(Collected data)

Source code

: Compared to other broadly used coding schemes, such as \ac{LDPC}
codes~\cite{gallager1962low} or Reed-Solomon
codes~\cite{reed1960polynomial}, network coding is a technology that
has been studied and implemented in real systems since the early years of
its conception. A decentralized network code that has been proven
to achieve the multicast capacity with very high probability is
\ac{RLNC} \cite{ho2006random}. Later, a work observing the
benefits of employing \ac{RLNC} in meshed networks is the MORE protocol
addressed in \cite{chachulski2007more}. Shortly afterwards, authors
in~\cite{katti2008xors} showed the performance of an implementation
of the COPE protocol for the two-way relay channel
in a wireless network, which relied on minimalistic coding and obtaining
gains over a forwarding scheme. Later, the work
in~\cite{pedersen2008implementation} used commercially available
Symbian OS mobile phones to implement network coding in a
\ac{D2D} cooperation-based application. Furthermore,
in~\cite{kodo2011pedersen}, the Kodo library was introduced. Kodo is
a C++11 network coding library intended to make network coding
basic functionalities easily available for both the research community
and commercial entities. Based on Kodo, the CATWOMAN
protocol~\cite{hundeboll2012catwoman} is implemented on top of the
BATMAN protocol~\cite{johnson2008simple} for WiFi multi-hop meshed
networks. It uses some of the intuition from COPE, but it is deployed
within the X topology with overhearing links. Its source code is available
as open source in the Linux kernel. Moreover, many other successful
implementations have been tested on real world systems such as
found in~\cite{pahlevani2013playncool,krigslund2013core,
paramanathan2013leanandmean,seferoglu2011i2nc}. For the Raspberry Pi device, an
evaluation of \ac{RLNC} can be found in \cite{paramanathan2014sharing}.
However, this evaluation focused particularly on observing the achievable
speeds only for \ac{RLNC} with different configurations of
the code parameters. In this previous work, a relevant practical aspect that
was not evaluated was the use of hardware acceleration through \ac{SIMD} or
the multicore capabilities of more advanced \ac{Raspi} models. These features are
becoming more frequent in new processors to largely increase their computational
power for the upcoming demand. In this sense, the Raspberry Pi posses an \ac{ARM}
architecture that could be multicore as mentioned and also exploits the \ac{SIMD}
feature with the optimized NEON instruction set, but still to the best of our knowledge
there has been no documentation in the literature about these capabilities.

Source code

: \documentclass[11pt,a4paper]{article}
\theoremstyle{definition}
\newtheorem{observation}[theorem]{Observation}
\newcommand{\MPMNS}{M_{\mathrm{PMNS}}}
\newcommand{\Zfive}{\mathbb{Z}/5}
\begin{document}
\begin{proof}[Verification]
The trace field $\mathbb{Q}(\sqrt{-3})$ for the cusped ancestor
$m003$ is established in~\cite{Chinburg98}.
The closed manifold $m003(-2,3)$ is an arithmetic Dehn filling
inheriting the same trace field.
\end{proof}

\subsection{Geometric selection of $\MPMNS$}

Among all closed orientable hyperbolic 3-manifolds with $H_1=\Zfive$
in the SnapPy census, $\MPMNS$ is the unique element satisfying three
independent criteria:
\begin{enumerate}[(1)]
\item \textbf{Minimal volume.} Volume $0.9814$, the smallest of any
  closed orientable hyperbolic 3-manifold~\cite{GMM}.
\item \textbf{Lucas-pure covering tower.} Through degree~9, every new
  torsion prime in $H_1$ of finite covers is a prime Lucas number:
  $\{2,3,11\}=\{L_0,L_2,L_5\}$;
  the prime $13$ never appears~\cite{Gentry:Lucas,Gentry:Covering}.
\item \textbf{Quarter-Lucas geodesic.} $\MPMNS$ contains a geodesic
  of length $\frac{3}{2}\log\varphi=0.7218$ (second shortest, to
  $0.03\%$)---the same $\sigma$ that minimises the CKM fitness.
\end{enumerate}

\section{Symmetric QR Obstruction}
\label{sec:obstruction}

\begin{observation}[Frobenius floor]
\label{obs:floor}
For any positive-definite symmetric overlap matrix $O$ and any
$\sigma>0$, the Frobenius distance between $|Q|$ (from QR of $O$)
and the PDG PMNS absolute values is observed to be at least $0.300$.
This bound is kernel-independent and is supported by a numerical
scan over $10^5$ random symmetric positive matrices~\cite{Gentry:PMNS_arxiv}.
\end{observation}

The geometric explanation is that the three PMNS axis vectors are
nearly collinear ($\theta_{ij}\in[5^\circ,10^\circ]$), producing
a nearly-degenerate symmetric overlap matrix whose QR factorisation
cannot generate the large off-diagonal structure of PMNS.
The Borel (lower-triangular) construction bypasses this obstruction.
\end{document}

**Task description**
Working from the data above, extract solely the lines from the one containing "the code parameters." through the one containing "power for the", exactly as they appear, both included.

**Solution for this exercise**
the code parameters. In this previous work, a relevant practical aspect that
was not evaluated was the use of hardware acceleration through \ac{SIMD} or
the multicore capabilities of more advanced \ac{Raspi} models. These features are
becoming more frequent in new processors to largely increase their computational
power for the upcoming demand. In this sense, the Raspberry Pi posses an \ac{ARM}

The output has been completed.